Venezuelan landowner groups claim domestic land-use policies are fueled by a powerful coalition of international environmental and human rights groups. They also blame Cuba's Fidel Castro, South American factions of the Catholic Church and infiltration by Brazil's Landless Worker's Movement — Movimento Sem Terra (MST).

MST's roots are buried in a clause of Brazil's constitution also requiring land to be productive. The MST, which backed Brazilian President Luiz Inacio Lula da Silva's initial agrarian reform platform, organizes “landless” people into cooperatives settling small plots on “unproductive” land.
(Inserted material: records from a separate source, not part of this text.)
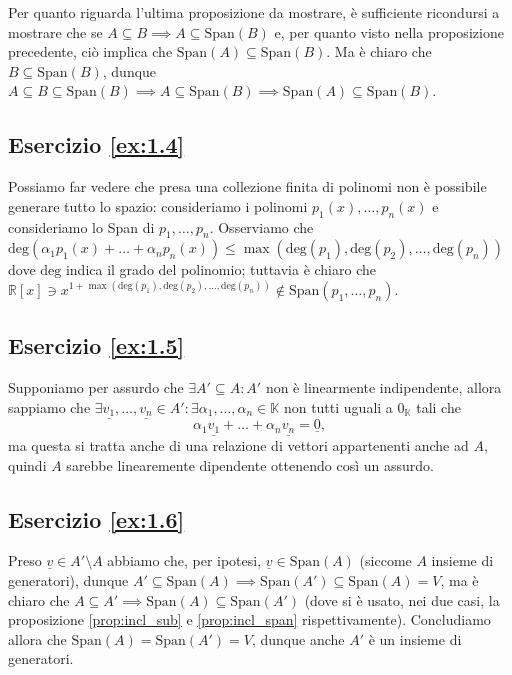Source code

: Per quanto riguarda l'ultima proposizione da mostrare, è sufficiente ricondursi a mostrare che se $A \subseteq B \implies A \subseteq \text{Span}(B)$ e, per quanto visto nella proposizione precedente, ciò implica che $\text{Span}(A) \subseteq \text{Span}(B)$. Ma è chiaro che $B \subseteq \text{Span}(B)$, dunque $A \subseteq B \subseteq \text{Span}(B) \implies A \subseteq \text{Span}(B) \implies \text{Span}(A) \subseteq \text{Span}(B)$.
\subsection*{Esercizio \ref{ex:1.4}}

Possiamo far vedere che presa una collezione finita di polinomi non è possibile generare tutto lo spazio: consideriamo i polinomi $p_1(x), \ldots, p_n(x)$ e consideriamo lo Span di $p_1, \ldots, p_n$. Osserviamo che $\text{deg}(\alpha_1 p_1(x) + \ldots + \alpha_n p_n(x)) \leq \max (\text{deg}(p_1), \text{deg}(p_2), \ldots, \text{deg}(p_n))$ dove $\text{deg}$ indica il grado del polinomio; tuttavia è chiaro che $\mathbb{R}[x] \ni x^{1 + \max (\text{deg}(p_1), \text{deg}(p_2), \ldots, \text{deg}(p_n))} \not\in \text{Span}(p_1, \ldots, p_n)$.

\subsection*{Esercizio \ref{ex:1.5}}
Supponiamo per assurdo che $\exists A' \subseteq A: A'$ non è linearmente indipendente, allora sappiamo che $\exists \underline{v_1}, \ldots, \underline{v_n} \in A': \exists \alpha_1, \ldots, \alpha_n \in \mathbb{K}$ non tutti uguali a $0_\mathbb{K}$ tali che
$$
\alpha_1 \underline{v_1} + \ldots + \alpha_n \underline{v_n} = \underline{0},
$$ 
ma questa si tratta anche di una relazione di vettori appartenenti anche ad $A$, quindi $A$ sarebbe linearemente dipendente ottenendo così un assurdo.

\subsection*{Esercizio \ref{ex:1.6}}
Preso $\underline{v} \in A' \setminus A$ abbiamo che, per ipotesi, $\underline{v} \in \text{Span}(A)$ (siccome $A$ insieme di generatori), dunque $A' \subseteq \text{Span}(A) \implies \text{Span}(A') \subseteq \text{Span}(A) = V$, ma è chiaro che $A \subseteq A' \implies \text{Span}(A) \subseteq \text{Span}(A')$ (dove si è usato, nei due casi, la proposizione \ref{prop:incl_sub} e \ref{prop:incl_span} rispettivamente). Concludiamo allora che $\text{Span}(A) = \text{Span}(A') = V$, dunque anche $A'$ è un insieme di generatori.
Prospective settlers from big city slums sometimes wait months in shoddy, remote encampments for relocation orders. Motivated by MST's slogan — “Occupy, Resist, Produce” — innocent settlers often find themselves caught in deadly violence between MST organizers and landowners.

Few dispute claims that corruption is rampant within Brazil's land redistribution effort. After negotiating with local officials for land transfer, MST authorities hold the deeds in escrow to ensure peasant families don't sell their farms back to the landowners.

In Venezuela, the government claims the predominance of large unproductive tracts is creating a dependence on food imports. Landowners argue the efficiencies generated through private enterprise help stimulate the nation's economy, increasing income-generating exports.

A dead-end road

Meanwhile, Argentina, Paraguay and Uruguay are liberalizing land ownership policies and installing degrees of populist agrarian policies.

History, though, shows few successes in agrarian reform based on land redistribution efforts. In Bolivia, where land reform laws followed the revolution of 1952, by 1970 only 45% of the peasant families ever received land. Nicaragua's agrarian reform under the 1979 Sandinista movement resulted in expropriation of large land holdings — mostly to returning Contra officers. Chile's land reform of 1970-73 failed when Socialist dictator Salvador Allende was ousted.

Of course, the poster child of agrarian reform is Cuba where land redistribution was central to the 1959 revolution. Land holdings there were expropriated by the National Institute for Land Reform, but few were ever redistributed.

Across Central and South America, these agrarian reform and land redistribution movements bear watching. These changing policies, coupled with populist ideologies that reject developed agriculture and favor subsistence systems, could sway the international balance of food production. They may drive countries into dead-end Cuban-style, central planning and government control.

The implications transcend global agriculture. These movements also form a template of what can happen when government intervenes too deeply into individual property rights. They show how far emboldened governments will go in seizing and redistributing property when armed with nebulous definitions of the greater good.